As obras do Hospital da Brasilândia, iniciadas em 2015, têm agora precisão de término para o segundo semestre de 2019. Situado numa das áreas mais populosas da Zona Norte, mais de 280 mil habitantes, o hospital é uma demanda local de mais de 20 anos. Suas obras foram paralisadas por falta de recursos no final de 2016 e retomadas em agosto do ano passado.

De acordo com a Prefeitura, atualmente 33% das obras estão concluídas. Localizado num terreno de 17.497,62 m², o hospital terá 41 mil m² de área construída, com sete andares e dois subsolos. O projeto inclui 305 leitos operacionais - sendo 20 de Unidade de Terapia Intensiva (UTI) adulto, dez de UTI pediátrica e dez de UTI neonatal, além de 91 leitos complementares (de recuperação, indução anestésica e pré-parto). O hospital da Brasilândia beneficiará não só a população local, mas toda a Zona Norte ao complementar o sistema de saúde pública com um hospital geral. O valor total do investimento, de acordo com os dados da Prefeitura, é de R$ 234.285.884,23. Sua capacidade de atendimento é estimada em 25.900 pacientes entre atendimento de pronto socorro, consultas ambulatoriais, cirurgias e exames.

Foto: AGZN
Terreno destinado à estação de Metrô na Brasilândia


Outra obra fundamental para a Brasilândia, mas ainda sem previsão de retomada é a Linha 6-Laranja do Metrô, que ligará a região ao centro de São Paulo. Projetada para ter 15 estações em 15,3 km de extensão no trajeto entre Brasilândia e estação São Joaquim do Metrô, essa linha deve transportar mais de 630 mil pessoas por dia e fará integração com as linhas 1-Azul e 4-Amarela do Metrô, além da 7-Rubi e a 8-Diamante da CPTM.

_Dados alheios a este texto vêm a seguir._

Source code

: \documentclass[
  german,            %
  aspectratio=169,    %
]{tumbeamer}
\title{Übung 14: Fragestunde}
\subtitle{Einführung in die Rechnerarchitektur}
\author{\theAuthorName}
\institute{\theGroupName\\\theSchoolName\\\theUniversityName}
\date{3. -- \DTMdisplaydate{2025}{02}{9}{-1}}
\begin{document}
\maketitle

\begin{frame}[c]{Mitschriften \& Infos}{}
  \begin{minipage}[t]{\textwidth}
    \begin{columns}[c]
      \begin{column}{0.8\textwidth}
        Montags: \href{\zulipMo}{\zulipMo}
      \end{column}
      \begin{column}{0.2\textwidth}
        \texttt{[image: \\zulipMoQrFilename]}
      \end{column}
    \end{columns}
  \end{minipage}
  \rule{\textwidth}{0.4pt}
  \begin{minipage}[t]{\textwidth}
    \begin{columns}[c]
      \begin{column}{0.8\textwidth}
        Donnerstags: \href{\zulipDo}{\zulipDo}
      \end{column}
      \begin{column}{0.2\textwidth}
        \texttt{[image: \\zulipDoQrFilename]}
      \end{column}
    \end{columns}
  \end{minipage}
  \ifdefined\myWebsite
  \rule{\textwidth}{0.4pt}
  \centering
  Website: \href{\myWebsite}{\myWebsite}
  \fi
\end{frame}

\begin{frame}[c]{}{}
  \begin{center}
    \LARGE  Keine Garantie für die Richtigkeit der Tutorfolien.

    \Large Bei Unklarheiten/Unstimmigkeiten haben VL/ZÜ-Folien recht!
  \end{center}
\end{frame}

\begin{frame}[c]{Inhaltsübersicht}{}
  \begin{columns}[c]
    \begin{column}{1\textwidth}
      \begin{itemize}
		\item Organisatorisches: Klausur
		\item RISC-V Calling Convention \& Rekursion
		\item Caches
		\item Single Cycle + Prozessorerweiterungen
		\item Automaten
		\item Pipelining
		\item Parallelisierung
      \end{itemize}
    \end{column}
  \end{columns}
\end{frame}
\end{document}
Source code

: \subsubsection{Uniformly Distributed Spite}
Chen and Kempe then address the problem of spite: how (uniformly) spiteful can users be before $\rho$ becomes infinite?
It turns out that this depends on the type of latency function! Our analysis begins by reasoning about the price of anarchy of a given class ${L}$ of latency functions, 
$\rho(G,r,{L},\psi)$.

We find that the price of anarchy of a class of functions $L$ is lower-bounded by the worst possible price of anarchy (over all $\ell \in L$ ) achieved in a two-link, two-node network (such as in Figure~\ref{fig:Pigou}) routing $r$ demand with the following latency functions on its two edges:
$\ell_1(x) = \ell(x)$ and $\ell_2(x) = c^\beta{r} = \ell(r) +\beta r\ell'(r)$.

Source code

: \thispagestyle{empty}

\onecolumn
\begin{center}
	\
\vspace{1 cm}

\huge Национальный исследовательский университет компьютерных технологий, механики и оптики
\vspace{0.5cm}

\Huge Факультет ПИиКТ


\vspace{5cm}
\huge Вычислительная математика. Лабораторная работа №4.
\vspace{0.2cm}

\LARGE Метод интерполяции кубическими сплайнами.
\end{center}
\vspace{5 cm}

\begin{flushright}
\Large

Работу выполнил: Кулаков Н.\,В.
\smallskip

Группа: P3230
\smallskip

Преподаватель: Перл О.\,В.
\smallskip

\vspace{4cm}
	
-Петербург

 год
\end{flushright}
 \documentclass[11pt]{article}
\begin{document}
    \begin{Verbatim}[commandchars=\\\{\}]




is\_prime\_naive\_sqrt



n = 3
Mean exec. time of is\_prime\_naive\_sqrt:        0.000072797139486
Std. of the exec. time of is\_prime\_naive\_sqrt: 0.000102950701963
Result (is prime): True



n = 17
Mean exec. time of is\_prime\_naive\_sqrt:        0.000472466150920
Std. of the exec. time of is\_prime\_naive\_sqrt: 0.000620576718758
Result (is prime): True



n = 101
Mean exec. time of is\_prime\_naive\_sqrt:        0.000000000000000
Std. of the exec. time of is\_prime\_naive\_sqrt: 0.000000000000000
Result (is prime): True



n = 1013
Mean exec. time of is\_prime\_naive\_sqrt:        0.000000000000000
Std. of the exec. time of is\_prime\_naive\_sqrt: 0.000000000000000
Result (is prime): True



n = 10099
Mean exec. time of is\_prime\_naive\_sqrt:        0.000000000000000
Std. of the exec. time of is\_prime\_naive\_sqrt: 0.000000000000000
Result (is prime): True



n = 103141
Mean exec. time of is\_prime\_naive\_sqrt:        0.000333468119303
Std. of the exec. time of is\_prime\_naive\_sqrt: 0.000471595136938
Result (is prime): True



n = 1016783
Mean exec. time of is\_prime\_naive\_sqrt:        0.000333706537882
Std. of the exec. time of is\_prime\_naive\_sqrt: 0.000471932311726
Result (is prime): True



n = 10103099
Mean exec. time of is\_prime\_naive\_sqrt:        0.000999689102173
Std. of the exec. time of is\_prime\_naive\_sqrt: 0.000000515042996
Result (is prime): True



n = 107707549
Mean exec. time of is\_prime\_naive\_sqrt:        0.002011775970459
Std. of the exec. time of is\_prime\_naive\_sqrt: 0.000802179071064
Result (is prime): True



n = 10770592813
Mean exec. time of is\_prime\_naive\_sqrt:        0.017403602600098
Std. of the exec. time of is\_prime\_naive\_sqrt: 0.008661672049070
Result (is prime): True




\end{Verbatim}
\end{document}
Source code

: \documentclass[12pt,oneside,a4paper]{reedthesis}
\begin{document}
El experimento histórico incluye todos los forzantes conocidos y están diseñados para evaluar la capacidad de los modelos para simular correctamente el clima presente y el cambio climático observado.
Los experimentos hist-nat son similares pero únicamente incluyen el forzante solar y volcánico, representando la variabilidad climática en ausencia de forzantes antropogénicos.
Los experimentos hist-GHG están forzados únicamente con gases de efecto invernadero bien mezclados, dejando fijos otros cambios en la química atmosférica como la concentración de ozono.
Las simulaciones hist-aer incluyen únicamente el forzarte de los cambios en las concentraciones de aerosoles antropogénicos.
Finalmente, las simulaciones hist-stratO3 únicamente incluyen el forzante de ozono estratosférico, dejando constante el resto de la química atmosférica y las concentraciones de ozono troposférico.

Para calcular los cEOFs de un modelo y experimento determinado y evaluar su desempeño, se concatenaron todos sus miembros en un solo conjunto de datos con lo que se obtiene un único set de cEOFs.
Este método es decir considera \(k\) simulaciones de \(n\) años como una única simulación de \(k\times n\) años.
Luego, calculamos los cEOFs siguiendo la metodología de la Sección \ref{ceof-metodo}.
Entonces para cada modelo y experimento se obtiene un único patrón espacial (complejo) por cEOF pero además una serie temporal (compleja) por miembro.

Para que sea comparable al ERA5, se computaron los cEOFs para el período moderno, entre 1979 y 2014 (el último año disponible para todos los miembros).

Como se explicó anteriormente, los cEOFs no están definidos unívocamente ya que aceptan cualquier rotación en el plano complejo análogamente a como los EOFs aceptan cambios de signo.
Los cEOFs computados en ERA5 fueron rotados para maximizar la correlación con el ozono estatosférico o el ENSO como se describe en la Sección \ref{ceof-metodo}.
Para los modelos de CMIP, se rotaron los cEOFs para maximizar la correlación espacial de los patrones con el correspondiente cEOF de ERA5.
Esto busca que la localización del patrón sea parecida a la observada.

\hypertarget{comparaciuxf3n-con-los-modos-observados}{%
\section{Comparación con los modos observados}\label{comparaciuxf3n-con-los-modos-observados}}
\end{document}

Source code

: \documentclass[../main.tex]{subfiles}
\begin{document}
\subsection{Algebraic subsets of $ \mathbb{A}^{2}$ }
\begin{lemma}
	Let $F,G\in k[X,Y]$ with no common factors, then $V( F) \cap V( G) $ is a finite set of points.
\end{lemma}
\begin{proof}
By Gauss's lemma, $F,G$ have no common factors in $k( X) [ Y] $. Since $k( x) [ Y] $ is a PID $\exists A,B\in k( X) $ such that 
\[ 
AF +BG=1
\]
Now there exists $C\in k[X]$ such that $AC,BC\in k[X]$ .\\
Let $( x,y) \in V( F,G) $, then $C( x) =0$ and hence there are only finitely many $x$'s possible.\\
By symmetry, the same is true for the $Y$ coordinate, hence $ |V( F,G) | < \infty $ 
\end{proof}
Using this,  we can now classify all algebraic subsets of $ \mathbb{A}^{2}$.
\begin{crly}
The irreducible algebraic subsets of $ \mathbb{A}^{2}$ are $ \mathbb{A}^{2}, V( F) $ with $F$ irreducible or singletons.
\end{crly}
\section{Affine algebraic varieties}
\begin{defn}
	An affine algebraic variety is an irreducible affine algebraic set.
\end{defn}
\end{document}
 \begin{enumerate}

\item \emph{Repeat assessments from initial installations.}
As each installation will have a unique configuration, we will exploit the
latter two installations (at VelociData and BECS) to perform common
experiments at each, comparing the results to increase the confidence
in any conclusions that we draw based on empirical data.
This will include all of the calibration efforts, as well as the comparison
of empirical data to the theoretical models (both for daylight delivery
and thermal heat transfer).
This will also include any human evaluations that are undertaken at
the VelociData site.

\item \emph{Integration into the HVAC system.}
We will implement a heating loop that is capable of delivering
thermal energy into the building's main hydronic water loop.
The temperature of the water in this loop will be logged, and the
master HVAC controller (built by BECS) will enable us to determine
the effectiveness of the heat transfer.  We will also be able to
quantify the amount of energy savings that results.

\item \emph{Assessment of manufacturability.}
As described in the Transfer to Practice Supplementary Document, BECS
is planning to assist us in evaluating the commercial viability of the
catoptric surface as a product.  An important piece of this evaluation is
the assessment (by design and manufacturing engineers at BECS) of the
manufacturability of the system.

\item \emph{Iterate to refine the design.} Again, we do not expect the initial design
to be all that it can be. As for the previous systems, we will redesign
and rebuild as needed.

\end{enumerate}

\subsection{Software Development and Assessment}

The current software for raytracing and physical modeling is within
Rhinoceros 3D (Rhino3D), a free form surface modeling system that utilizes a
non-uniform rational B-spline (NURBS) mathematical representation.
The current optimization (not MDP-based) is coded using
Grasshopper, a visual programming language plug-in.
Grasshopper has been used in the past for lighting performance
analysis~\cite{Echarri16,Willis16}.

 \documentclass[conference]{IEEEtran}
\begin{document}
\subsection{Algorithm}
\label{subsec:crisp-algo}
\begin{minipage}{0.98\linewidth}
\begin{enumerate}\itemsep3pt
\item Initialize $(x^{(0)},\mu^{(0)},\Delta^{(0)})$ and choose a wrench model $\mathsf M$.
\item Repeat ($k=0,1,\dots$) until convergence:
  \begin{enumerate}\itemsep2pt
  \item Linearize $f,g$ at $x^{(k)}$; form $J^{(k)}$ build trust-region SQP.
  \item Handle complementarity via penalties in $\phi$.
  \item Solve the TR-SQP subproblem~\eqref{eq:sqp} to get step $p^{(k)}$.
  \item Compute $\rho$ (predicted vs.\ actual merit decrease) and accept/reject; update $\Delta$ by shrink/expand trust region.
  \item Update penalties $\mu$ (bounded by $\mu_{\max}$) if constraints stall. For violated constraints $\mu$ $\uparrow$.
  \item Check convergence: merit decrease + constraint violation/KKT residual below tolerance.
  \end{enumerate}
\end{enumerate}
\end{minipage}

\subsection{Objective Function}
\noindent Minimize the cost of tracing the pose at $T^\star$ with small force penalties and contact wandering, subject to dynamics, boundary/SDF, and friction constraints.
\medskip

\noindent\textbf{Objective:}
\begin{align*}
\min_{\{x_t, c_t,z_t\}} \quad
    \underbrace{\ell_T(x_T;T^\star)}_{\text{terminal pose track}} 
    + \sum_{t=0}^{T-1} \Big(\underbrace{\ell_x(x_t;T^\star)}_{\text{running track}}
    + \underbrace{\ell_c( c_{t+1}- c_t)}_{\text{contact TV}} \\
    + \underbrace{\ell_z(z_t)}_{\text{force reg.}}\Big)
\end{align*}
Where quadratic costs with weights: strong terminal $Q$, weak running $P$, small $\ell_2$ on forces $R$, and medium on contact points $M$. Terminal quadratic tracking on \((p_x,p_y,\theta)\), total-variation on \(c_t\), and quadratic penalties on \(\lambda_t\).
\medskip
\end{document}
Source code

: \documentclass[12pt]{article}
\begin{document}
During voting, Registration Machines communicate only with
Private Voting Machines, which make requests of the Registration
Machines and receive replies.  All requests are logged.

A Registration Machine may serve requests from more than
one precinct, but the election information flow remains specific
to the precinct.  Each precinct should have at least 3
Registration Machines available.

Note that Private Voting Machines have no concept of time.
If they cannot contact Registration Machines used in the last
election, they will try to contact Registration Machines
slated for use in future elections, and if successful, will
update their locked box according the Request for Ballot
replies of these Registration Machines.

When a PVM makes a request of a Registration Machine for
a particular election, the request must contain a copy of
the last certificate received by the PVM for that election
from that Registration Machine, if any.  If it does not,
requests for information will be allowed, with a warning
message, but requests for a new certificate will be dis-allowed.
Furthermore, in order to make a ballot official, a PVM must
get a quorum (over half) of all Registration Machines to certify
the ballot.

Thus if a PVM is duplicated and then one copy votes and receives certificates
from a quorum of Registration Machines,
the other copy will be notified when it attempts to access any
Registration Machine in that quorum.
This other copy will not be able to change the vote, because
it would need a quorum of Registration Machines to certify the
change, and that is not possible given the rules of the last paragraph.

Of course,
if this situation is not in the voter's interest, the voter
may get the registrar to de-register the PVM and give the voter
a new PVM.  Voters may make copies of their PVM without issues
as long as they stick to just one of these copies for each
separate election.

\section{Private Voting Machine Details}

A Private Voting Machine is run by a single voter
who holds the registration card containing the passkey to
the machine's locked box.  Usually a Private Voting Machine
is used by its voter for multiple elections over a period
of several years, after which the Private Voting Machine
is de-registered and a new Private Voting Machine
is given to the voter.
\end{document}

As obras começaram em janeiro de 2015, mas foram interrompidas em setembro do ano passado pelo consórcio Move São Paulo por falta de recursos devido a envolvimento de empresas participantes nas investigações da Operação Lava Jato. Em outubro de 2016, o governo estadual informou ter recebido por parte da concessionária a formalização da proposta de um grupo de empresas asiáticas para a aquisição de 100% da Linha 6-Laranja. As negociações não tiveram êxito e em março deste ano, a Secretaria de Estado dos Transportes Metropolitanos (STM) deu início ao processo de decretação de caducidade ao contrato de concessão da Linha 6-Laranja. Caso seja decretada a caducidade, o Governo do Estado deverá assumir a conservação, manutenção, segurança e gestão da infraestrutura, já implementada nos canteiros de obras. Segundo a STM, corre em paralelo uma avaliação do empreendimento para definir o modelo mais adequado de retomada das obras, mas ainda sem prazo definido. Ainda assim, estima-se a inauguração dessa linha para 2021.